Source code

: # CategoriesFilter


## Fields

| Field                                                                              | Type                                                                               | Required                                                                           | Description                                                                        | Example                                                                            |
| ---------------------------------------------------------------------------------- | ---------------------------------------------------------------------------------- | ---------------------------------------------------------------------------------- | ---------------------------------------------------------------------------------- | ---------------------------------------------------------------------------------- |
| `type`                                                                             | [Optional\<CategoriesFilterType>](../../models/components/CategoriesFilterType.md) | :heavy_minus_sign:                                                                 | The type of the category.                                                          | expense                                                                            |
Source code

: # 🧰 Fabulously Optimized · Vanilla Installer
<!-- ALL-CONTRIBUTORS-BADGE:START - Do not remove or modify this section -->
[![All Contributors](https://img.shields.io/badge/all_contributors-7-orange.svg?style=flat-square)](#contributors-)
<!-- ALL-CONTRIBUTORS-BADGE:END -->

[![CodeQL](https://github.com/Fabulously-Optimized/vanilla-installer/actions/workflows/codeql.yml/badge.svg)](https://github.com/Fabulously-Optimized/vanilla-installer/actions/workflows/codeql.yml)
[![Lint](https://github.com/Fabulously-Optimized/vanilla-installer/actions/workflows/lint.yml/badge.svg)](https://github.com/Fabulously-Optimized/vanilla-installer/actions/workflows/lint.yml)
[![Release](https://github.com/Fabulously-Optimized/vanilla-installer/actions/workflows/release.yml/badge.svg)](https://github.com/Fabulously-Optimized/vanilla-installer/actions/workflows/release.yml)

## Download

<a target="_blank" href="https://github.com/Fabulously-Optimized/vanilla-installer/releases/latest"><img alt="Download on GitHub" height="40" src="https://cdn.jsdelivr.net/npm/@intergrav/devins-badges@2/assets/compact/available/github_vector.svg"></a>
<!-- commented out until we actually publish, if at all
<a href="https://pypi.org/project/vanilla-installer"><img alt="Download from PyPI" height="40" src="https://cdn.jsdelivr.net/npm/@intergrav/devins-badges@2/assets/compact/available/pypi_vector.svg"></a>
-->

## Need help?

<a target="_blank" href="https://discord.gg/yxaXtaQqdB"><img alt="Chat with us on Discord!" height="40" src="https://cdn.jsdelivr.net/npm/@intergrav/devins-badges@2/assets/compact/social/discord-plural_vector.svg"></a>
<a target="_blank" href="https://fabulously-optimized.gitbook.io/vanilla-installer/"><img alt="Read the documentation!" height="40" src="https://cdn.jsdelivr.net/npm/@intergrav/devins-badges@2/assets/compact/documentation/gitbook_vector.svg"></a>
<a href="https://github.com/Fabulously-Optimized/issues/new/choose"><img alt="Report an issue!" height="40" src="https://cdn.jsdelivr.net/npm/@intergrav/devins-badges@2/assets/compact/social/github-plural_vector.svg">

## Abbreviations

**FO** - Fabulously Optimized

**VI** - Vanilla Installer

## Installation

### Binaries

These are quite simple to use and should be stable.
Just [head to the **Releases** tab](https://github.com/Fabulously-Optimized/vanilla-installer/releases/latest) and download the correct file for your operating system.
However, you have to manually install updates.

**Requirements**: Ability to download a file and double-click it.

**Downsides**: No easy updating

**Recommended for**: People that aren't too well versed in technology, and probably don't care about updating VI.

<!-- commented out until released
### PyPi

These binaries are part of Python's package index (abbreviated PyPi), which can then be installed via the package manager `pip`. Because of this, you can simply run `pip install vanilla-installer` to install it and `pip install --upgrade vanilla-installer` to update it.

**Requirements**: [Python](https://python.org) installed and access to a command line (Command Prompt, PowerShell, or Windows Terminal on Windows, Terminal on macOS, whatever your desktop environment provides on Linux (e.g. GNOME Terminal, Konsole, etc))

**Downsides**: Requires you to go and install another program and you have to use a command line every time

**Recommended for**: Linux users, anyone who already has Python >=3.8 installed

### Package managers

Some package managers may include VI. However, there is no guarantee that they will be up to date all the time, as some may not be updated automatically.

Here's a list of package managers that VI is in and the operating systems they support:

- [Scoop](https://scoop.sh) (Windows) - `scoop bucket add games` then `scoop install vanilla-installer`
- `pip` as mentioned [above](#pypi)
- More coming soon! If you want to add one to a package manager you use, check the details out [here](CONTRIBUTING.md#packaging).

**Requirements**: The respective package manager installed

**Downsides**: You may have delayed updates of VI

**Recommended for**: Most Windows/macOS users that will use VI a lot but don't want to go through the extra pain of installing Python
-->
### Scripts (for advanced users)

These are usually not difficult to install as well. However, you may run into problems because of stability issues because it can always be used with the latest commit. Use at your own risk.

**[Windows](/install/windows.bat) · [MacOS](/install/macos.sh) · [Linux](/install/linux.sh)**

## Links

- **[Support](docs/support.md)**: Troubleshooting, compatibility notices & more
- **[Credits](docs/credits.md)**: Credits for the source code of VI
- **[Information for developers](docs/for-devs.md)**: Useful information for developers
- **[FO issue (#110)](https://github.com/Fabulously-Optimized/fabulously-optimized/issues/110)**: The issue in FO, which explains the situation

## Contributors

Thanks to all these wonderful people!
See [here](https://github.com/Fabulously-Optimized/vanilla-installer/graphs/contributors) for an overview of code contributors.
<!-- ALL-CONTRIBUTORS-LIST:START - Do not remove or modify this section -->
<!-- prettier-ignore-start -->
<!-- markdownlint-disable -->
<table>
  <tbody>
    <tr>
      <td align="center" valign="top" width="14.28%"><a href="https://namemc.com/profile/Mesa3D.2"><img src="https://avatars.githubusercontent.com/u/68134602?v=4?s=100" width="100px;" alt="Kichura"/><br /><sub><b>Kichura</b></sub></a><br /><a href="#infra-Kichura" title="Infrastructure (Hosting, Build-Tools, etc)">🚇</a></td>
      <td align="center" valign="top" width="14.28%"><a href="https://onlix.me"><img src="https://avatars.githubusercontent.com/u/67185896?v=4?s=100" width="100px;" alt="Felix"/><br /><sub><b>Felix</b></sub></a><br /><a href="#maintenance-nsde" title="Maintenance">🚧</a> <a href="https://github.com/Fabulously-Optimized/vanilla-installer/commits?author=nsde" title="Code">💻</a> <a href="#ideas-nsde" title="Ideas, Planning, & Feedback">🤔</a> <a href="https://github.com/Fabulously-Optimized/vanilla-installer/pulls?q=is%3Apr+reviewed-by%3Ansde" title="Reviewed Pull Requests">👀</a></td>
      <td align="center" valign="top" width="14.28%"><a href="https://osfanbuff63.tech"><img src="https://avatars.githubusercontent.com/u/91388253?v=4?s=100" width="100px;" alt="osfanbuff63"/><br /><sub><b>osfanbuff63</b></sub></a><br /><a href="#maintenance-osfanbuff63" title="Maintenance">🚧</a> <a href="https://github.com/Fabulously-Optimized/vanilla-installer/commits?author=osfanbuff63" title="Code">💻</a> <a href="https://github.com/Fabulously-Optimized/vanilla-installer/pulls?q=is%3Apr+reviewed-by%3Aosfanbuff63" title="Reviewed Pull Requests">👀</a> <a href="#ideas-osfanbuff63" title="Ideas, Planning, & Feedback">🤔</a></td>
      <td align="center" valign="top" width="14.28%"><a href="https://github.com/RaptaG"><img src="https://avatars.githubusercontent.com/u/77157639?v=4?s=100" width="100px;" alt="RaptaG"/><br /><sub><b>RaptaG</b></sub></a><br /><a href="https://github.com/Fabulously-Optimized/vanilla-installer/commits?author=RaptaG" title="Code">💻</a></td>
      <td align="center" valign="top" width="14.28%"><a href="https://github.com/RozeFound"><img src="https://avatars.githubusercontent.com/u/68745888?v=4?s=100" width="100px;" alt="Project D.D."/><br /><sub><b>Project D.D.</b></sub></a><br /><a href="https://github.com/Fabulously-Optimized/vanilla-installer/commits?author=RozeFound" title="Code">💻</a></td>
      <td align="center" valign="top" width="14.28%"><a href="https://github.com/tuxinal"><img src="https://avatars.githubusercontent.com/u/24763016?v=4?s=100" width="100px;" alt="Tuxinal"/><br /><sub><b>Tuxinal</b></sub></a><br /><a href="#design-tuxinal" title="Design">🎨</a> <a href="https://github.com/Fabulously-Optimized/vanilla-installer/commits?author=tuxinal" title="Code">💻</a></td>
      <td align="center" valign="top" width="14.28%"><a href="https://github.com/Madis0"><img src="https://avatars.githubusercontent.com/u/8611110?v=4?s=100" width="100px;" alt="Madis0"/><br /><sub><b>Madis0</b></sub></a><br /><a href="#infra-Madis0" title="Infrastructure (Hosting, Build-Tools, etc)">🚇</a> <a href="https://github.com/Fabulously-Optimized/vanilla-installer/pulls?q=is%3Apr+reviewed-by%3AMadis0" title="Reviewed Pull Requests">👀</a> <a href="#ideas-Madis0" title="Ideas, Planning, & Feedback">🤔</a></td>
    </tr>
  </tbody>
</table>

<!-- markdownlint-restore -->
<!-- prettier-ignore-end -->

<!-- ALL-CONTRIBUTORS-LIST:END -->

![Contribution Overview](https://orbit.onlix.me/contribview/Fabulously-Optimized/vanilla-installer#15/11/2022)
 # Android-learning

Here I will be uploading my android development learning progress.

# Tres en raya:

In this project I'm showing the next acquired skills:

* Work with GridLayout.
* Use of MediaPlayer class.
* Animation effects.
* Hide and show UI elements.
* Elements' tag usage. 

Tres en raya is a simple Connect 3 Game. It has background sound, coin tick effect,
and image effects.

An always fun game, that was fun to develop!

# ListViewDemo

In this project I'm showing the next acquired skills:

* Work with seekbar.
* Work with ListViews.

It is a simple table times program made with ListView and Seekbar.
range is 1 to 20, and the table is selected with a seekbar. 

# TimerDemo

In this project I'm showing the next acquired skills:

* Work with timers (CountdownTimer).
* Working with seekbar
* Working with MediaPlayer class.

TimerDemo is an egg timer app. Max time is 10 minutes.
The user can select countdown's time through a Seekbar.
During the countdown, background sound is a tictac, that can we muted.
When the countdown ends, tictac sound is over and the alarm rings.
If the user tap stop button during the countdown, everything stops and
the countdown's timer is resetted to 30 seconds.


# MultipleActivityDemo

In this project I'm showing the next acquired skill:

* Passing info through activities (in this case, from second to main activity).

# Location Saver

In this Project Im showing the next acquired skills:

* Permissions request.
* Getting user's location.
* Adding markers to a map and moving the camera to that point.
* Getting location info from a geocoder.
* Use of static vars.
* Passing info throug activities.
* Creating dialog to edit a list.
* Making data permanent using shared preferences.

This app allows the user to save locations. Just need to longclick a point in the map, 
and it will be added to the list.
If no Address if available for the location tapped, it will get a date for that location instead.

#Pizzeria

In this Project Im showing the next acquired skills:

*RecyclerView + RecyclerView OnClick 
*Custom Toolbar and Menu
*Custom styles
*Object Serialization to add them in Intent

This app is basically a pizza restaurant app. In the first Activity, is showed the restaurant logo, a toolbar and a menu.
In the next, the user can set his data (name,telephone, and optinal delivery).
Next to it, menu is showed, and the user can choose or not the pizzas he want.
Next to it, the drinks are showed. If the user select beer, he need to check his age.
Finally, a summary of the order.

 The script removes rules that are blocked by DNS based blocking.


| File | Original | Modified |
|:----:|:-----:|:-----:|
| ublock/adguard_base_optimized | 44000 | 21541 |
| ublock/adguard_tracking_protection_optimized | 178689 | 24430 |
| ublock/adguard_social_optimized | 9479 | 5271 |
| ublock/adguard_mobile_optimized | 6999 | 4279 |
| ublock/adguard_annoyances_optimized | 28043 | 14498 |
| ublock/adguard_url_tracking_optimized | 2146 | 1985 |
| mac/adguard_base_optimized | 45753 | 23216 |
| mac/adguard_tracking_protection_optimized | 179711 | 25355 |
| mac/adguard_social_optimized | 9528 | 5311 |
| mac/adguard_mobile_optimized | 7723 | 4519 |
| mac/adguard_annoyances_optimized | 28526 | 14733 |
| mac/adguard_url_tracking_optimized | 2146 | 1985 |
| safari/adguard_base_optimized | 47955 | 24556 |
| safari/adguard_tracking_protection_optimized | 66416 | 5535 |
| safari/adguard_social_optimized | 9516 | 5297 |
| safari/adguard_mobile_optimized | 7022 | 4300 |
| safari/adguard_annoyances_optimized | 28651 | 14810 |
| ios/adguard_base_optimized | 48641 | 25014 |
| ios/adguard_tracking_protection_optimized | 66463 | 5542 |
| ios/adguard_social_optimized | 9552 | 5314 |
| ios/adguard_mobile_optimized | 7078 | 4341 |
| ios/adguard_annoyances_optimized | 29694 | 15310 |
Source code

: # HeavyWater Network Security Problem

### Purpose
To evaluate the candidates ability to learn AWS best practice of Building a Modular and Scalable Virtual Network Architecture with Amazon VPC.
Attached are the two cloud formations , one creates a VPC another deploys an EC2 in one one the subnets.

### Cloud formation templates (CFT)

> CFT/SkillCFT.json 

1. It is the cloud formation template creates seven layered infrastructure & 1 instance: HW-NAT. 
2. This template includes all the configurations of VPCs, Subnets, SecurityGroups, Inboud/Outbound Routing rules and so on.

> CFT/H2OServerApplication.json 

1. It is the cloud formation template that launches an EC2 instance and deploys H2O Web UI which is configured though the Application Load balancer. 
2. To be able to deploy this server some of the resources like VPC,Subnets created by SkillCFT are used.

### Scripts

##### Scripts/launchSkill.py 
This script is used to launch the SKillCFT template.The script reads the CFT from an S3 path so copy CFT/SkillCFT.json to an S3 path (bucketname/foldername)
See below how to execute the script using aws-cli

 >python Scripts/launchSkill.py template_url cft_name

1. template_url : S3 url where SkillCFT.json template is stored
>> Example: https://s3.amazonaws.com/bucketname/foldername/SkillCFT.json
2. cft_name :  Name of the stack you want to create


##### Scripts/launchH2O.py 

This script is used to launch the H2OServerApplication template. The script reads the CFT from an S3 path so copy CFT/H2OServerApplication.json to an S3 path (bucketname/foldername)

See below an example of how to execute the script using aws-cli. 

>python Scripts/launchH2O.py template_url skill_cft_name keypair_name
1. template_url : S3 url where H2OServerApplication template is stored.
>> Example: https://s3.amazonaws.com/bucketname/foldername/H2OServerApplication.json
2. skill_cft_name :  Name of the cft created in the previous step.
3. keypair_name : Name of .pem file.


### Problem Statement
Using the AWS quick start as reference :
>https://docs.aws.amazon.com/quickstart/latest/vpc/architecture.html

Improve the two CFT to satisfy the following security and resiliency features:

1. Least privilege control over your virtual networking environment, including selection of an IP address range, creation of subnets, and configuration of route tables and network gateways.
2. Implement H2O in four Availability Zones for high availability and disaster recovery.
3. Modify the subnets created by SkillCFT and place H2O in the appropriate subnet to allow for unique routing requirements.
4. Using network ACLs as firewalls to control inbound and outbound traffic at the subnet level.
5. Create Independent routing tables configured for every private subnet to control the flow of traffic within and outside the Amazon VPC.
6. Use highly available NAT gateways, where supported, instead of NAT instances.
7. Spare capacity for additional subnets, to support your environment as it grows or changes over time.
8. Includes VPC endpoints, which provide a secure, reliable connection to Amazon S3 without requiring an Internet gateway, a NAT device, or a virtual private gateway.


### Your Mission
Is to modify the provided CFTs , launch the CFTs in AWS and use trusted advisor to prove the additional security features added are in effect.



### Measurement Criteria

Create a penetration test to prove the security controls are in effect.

# # #

WHAT YOU HAVE TO DO: What lines in the material mention "configured"? Copy every one of them.

TASK RESPONSE:
1. It is the cloud formation template that launches an EC2 instance and deploys H2O Web UI which is configured though the Application Load balancer. 
5. Create Independent routing tables configured for every private subnet to control the flow of traffic within and outside the Amazon VPC.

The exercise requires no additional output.